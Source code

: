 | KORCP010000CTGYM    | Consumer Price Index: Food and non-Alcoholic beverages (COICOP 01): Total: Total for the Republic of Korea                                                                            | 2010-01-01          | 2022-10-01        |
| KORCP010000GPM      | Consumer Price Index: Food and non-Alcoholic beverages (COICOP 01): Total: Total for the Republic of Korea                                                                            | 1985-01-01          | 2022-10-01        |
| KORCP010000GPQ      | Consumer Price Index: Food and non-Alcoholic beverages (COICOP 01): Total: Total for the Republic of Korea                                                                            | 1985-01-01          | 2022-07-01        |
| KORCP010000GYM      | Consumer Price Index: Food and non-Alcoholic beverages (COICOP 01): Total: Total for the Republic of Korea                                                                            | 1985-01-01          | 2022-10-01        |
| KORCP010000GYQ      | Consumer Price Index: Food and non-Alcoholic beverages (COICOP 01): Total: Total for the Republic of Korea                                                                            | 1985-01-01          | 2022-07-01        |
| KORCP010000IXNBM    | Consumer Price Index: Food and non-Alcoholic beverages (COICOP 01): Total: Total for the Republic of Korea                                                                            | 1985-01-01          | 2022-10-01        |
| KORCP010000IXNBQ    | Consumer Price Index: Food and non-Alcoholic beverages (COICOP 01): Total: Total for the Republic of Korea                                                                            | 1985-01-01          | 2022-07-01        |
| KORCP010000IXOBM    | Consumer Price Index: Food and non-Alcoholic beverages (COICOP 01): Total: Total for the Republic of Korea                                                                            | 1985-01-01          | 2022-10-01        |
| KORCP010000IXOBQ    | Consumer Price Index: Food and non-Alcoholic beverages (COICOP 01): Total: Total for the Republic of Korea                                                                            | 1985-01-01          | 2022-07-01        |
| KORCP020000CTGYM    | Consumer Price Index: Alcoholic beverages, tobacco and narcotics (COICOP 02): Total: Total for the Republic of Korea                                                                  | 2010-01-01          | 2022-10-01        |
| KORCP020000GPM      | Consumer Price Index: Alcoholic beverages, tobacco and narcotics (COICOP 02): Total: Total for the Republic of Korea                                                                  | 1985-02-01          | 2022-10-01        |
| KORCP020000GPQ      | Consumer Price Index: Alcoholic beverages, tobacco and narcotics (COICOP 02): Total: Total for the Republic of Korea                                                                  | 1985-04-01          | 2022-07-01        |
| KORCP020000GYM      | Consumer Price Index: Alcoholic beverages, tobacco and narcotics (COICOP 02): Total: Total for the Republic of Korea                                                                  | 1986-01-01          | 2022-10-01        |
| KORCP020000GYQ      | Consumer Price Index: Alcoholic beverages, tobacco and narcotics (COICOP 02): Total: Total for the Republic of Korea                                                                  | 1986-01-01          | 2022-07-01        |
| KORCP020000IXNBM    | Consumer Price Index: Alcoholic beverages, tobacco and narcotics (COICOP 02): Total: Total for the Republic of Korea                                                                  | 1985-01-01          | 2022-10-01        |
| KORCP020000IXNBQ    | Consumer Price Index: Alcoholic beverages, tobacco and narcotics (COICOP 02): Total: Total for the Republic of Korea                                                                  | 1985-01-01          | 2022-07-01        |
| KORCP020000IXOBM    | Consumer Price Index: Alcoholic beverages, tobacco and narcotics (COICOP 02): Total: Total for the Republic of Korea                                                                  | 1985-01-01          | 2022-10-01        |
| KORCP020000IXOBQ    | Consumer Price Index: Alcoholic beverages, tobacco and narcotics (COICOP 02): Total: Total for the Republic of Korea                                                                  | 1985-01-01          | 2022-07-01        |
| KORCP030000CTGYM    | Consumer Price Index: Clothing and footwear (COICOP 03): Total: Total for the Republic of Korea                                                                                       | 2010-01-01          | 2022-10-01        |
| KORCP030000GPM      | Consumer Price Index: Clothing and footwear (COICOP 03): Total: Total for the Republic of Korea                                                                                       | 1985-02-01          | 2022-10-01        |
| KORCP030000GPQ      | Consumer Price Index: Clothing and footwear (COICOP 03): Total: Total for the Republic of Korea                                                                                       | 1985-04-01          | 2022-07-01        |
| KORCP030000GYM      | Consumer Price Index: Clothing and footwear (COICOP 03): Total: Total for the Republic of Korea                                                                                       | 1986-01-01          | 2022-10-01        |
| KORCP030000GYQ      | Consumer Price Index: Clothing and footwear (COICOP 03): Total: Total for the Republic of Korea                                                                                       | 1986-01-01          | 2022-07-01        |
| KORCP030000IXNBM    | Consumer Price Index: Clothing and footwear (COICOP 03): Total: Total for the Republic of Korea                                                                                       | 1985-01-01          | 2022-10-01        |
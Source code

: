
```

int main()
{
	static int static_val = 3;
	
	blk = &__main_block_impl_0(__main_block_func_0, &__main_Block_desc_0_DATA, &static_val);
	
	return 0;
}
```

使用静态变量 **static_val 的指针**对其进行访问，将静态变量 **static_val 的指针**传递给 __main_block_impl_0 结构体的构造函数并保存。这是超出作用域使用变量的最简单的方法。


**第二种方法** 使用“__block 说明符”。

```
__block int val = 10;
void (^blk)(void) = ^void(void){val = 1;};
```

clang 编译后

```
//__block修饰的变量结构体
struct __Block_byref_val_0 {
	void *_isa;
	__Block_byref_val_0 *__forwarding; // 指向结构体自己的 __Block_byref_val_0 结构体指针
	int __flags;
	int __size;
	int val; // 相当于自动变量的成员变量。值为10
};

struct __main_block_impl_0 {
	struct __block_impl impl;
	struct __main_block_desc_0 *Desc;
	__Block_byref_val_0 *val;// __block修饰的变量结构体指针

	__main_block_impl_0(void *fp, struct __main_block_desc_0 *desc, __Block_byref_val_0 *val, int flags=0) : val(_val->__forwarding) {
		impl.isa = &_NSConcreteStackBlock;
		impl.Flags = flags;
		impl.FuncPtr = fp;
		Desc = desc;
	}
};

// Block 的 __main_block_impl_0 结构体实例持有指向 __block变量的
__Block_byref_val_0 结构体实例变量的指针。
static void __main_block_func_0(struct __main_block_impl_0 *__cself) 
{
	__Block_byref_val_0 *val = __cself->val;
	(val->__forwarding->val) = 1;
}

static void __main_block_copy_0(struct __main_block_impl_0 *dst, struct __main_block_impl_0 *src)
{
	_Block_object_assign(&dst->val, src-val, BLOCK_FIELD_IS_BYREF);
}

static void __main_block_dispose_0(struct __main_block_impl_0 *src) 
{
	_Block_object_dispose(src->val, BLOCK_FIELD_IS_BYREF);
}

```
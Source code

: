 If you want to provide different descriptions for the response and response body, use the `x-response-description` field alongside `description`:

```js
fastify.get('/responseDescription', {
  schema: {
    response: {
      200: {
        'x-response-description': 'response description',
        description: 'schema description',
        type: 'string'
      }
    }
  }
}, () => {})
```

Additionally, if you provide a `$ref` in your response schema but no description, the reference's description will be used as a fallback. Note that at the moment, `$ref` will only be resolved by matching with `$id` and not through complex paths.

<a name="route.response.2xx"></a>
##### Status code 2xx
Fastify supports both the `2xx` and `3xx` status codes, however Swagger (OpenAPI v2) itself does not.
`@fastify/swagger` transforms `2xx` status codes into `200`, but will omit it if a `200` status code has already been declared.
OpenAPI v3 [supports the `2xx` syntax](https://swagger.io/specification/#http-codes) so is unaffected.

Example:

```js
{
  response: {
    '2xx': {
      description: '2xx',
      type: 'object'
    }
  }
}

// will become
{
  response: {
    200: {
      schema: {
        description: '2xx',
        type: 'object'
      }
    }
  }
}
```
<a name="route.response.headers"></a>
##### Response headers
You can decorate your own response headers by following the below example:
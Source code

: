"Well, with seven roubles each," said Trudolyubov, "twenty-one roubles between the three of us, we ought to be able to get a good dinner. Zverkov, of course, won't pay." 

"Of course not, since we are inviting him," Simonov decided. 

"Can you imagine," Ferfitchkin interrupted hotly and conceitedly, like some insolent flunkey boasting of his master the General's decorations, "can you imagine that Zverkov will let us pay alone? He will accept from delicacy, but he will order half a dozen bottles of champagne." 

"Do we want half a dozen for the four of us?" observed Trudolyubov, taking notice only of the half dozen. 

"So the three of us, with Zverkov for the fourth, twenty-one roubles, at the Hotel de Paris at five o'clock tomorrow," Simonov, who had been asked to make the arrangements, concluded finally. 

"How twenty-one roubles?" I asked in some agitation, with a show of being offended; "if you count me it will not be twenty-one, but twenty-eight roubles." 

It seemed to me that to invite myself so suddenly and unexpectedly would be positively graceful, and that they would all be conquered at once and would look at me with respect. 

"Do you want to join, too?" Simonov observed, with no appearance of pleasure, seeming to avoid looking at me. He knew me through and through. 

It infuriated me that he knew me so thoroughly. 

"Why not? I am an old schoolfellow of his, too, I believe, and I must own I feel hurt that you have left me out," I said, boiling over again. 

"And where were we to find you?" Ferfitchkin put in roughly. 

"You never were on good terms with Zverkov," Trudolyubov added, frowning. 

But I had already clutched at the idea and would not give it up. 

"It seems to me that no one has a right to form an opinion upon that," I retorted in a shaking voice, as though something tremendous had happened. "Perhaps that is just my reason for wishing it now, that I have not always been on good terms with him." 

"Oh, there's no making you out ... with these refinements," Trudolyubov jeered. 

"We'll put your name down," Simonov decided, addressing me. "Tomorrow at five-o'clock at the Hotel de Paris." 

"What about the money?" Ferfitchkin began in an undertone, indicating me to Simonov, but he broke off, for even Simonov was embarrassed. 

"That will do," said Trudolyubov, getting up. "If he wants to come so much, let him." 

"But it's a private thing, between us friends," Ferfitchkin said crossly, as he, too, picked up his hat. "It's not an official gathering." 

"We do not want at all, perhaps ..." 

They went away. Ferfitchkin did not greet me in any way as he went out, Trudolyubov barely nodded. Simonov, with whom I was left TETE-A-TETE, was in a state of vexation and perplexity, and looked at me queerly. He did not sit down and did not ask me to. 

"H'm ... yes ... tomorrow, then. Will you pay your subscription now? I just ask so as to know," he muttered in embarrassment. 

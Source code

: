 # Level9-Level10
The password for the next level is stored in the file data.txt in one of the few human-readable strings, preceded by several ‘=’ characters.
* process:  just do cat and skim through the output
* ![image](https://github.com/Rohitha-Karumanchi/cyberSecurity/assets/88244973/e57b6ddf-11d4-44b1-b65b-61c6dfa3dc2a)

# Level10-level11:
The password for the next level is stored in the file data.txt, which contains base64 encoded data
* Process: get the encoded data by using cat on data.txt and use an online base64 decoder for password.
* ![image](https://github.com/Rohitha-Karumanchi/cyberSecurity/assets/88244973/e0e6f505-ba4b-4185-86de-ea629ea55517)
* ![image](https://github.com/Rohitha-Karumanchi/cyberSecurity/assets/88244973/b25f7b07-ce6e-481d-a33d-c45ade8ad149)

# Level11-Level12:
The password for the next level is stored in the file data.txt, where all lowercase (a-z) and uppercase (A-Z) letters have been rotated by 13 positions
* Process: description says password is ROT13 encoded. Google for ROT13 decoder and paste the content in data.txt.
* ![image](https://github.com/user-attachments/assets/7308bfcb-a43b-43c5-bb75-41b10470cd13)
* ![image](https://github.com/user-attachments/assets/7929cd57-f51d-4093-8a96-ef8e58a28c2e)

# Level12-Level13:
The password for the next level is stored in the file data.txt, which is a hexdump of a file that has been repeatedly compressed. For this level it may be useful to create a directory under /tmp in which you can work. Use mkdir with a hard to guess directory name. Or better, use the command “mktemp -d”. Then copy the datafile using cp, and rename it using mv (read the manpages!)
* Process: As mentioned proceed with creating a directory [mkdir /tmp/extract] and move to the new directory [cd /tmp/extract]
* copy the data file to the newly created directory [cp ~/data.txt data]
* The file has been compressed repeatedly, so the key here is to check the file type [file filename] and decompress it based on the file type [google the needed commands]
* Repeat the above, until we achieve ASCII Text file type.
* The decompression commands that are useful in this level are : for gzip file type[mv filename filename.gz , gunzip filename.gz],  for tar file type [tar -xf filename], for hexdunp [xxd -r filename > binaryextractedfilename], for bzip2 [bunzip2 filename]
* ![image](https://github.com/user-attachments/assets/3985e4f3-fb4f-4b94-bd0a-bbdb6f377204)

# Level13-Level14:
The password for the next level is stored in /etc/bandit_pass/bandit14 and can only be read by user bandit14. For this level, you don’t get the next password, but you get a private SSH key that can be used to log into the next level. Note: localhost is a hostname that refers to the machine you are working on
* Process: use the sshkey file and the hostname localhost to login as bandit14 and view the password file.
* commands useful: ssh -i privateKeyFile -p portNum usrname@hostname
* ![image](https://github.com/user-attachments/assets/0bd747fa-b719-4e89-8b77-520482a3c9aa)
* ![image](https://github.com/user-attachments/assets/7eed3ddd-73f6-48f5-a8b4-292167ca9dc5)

-----

* HOW TO COMPLETE THIS TASK *
For the listing above, state the number of lines that contain the word "stored" and nothing more.

* WRITTEN REPLY *
5